Work instructions >>
Where a record contains an image, leave the image out and print the rest exactly.

Supplied entries >>

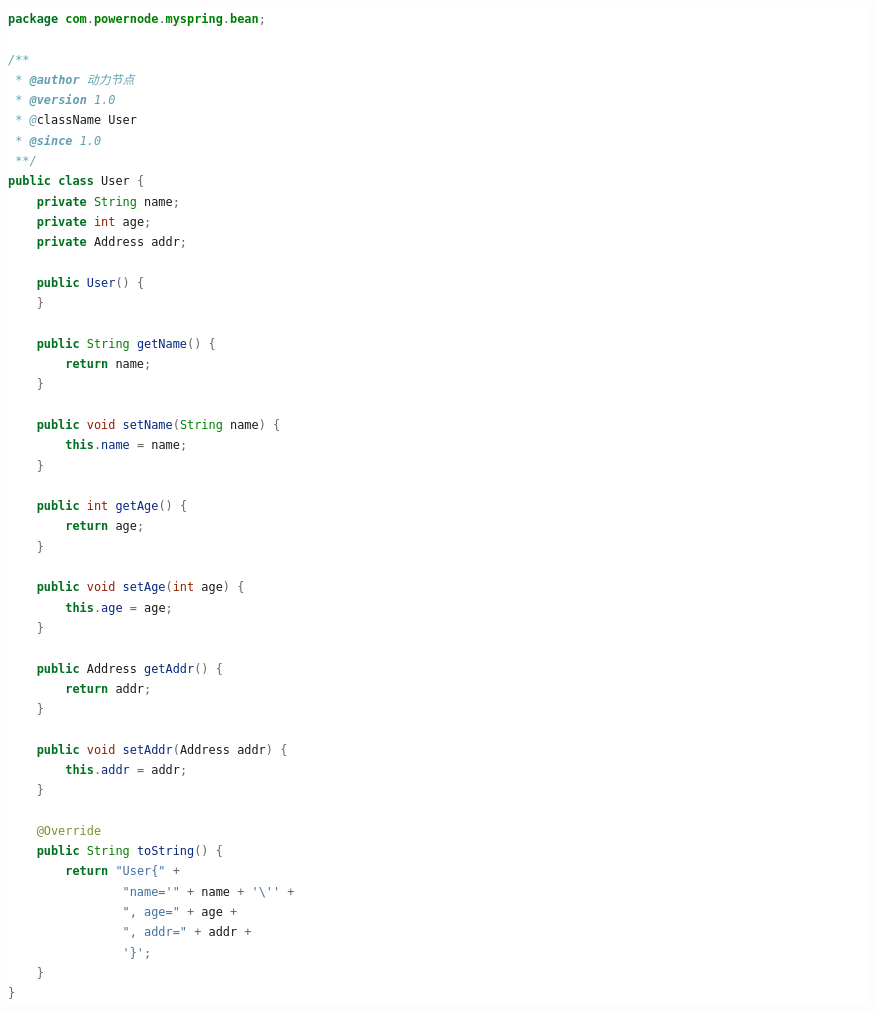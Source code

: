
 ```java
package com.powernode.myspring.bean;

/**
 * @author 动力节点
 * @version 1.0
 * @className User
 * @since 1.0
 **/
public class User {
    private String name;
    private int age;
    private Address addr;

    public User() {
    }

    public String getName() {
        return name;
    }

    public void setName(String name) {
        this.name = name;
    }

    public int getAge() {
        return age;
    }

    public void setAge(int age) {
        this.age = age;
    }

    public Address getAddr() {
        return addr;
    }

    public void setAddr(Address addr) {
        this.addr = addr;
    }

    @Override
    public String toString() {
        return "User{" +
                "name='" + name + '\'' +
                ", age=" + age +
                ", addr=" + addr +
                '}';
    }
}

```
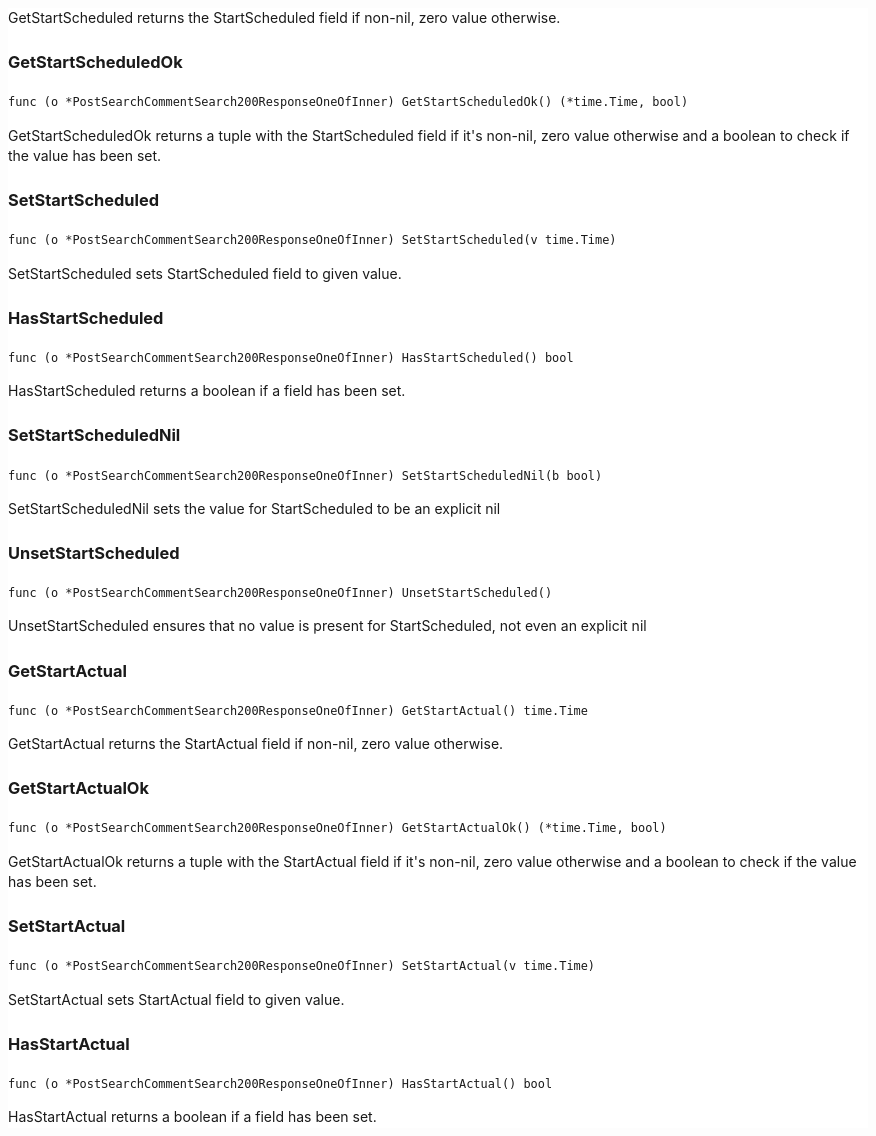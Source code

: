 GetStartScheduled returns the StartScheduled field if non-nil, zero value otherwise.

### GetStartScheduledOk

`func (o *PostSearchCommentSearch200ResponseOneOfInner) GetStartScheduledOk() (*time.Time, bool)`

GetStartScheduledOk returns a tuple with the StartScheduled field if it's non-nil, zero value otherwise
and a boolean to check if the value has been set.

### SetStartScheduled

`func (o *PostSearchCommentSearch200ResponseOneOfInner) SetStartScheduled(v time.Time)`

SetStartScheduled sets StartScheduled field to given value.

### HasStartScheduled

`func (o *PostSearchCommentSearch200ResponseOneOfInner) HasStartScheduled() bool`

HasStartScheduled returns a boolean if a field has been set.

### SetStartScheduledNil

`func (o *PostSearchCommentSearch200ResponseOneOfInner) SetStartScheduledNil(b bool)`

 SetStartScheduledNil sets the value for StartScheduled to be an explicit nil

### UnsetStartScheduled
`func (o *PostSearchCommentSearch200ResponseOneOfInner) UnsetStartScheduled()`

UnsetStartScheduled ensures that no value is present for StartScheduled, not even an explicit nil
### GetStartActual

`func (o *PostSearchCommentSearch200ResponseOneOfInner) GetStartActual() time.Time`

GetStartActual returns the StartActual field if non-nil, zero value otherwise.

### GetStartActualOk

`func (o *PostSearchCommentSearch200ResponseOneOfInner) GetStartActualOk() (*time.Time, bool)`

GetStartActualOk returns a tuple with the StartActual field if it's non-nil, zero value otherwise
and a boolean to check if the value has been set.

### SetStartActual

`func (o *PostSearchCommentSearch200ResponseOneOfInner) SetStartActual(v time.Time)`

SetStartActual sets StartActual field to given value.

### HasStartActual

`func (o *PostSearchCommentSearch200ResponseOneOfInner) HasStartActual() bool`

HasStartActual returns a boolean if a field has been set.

Answer area >>
Source code

:
 ```java
package com.powernode.myspring.bean;

/**
 * @author 动力节点
 * @version 1.0
 * @className User
 * @since 1.0
 **/
public class User {
    private String name;
    private int age;
    private Address addr;

    public User() {
    }

    public String getName() {
        return name;
    }

    public void setName(String name) {
        this.name = name;
    }

    public int getAge() {
        return age;
    }

    public void setAge(int age) {
        this.age = age;
    }

    public Address getAddr() {
        return addr;
    }

    public void setAddr(Address addr) {
        this.addr = addr;
    }

    @Override
    public String toString() {
        return "User{" +
                "name='" + name + '\'' +
                ", age=" + age +
                ", addr=" + addr +
                '}';
    }
}

```
Source code

: GetStartScheduled returns the StartScheduled field if non-nil, zero value otherwise.

### GetStartScheduledOk

`func (o *PostSearchCommentSearch200ResponseOneOfInner) GetStartScheduledOk() (*time.Time, bool)`

GetStartScheduledOk returns a tuple with the StartScheduled field if it's non-nil, zero value otherwise
and a boolean to check if the value has been set.

### SetStartScheduled

`func (o *PostSearchCommentSearch200ResponseOneOfInner) SetStartScheduled(v time.Time)`

SetStartScheduled sets StartScheduled field to given value.

### HasStartScheduled

`func (o *PostSearchCommentSearch200ResponseOneOfInner) HasStartScheduled() bool`

HasStartScheduled returns a boolean if a field has been set.

### SetStartScheduledNil

`func (o *PostSearchCommentSearch200ResponseOneOfInner) SetStartScheduledNil(b bool)`

 SetStartScheduledNil sets the value for StartScheduled to be an explicit nil

### UnsetStartScheduled
`func (o *PostSearchCommentSearch200ResponseOneOfInner) UnsetStartScheduled()`

UnsetStartScheduled ensures that no value is present for StartScheduled, not even an explicit nil
### GetStartActual

`func (o *PostSearchCommentSearch200ResponseOneOfInner) GetStartActual() time.Time`

GetStartActual returns the StartActual field if non-nil, zero value otherwise.

### GetStartActualOk

`func (o *PostSearchCommentSearch200ResponseOneOfInner) GetStartActualOk() (*time.Time, bool)`

GetStartActualOk returns a tuple with the StartActual field if it's non-nil, zero value otherwise
and a boolean to check if the value has been set.

### SetStartActual

`func (o *PostSearchCommentSearch200ResponseOneOfInner) SetStartActual(v time.Time)`

SetStartActual sets StartActual field to given value.

### HasStartActual

`func (o *PostSearchCommentSearch200ResponseOneOfInner) HasStartActual() bool`

HasStartActual returns a boolean if a field has been set.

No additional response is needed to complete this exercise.